> **About this exercise**: Write out again, exactly, the lines below starting at the one with "### Vamos começar" and ending at the one with "Programas que são".

> **Source texts of formatted documents**:
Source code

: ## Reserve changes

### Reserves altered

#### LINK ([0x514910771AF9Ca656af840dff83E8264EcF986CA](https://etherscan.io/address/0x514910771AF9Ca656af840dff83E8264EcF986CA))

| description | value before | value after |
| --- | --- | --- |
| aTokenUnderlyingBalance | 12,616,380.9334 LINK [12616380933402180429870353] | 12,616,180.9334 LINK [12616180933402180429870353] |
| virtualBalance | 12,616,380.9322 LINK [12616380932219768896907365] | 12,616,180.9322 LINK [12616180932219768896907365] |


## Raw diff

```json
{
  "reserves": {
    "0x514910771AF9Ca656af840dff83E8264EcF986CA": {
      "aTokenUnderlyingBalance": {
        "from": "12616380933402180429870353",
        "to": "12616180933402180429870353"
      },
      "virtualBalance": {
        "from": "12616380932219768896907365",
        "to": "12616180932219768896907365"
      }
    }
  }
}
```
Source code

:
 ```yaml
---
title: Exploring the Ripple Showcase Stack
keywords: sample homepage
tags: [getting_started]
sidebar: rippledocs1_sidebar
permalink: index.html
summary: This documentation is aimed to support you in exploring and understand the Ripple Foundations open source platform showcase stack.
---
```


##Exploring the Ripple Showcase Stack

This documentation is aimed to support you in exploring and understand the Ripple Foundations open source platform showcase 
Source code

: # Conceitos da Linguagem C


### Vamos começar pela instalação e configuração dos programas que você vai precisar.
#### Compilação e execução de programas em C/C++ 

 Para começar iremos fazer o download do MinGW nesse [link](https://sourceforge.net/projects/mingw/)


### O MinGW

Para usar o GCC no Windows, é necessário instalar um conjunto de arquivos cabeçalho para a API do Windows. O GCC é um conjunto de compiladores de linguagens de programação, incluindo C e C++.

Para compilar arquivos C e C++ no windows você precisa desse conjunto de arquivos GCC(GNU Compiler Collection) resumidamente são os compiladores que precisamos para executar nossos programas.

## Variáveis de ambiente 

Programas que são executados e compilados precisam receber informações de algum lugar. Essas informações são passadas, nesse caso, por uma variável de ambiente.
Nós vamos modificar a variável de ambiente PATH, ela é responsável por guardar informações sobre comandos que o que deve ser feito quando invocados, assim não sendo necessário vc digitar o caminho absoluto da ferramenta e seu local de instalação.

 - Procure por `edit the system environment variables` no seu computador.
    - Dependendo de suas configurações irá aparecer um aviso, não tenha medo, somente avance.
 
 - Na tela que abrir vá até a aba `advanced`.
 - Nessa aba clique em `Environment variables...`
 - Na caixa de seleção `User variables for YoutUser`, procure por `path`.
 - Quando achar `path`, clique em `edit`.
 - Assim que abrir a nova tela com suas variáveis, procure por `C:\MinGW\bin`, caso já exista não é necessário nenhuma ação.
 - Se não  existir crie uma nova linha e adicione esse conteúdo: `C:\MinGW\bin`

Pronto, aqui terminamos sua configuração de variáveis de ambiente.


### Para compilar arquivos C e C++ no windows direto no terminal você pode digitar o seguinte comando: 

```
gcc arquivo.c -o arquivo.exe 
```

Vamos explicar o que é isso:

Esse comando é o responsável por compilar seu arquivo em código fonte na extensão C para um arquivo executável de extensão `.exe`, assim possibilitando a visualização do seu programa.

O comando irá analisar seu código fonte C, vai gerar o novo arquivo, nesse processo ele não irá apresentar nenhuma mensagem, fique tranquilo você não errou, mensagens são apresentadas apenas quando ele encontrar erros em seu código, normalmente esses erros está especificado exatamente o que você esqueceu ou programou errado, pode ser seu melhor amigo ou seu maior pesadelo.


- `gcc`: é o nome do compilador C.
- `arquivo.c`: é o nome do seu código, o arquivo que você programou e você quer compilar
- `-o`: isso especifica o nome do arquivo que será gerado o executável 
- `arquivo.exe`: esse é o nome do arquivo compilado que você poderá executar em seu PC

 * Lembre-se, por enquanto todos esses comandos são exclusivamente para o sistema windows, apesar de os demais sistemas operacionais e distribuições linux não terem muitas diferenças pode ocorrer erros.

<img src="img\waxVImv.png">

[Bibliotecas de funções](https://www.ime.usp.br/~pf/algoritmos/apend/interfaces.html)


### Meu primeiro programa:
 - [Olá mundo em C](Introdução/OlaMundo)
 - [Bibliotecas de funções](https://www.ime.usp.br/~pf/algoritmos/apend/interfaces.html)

> **Answer to the problem**:
### Vamos começar pela instalação e configuração dos programas que você vai precisar.
#### Compilação e execução de programas em C/C++ 

 Para começar iremos fazer o download do MinGW nesse [link](https://sourceforge.net/projects/mingw/)


### O MinGW

Para usar o GCC no Windows, é necessário instalar um conjunto de arquivos cabeçalho para a API do Windows. O GCC é um conjunto de compiladores de linguagens de programação, incluindo C e C++.

Para compilar arquivos C e C++ no windows você precisa desse conjunto de arquivos GCC(GNU Compiler Collection) resumidamente são os compiladores que precisamos para executar nossos programas.

## Variáveis de ambiente 

Programas que são executados e compilados precisam receber informações de algum lugar. Essas informações são passadas, nesse caso, por uma variável de ambiente.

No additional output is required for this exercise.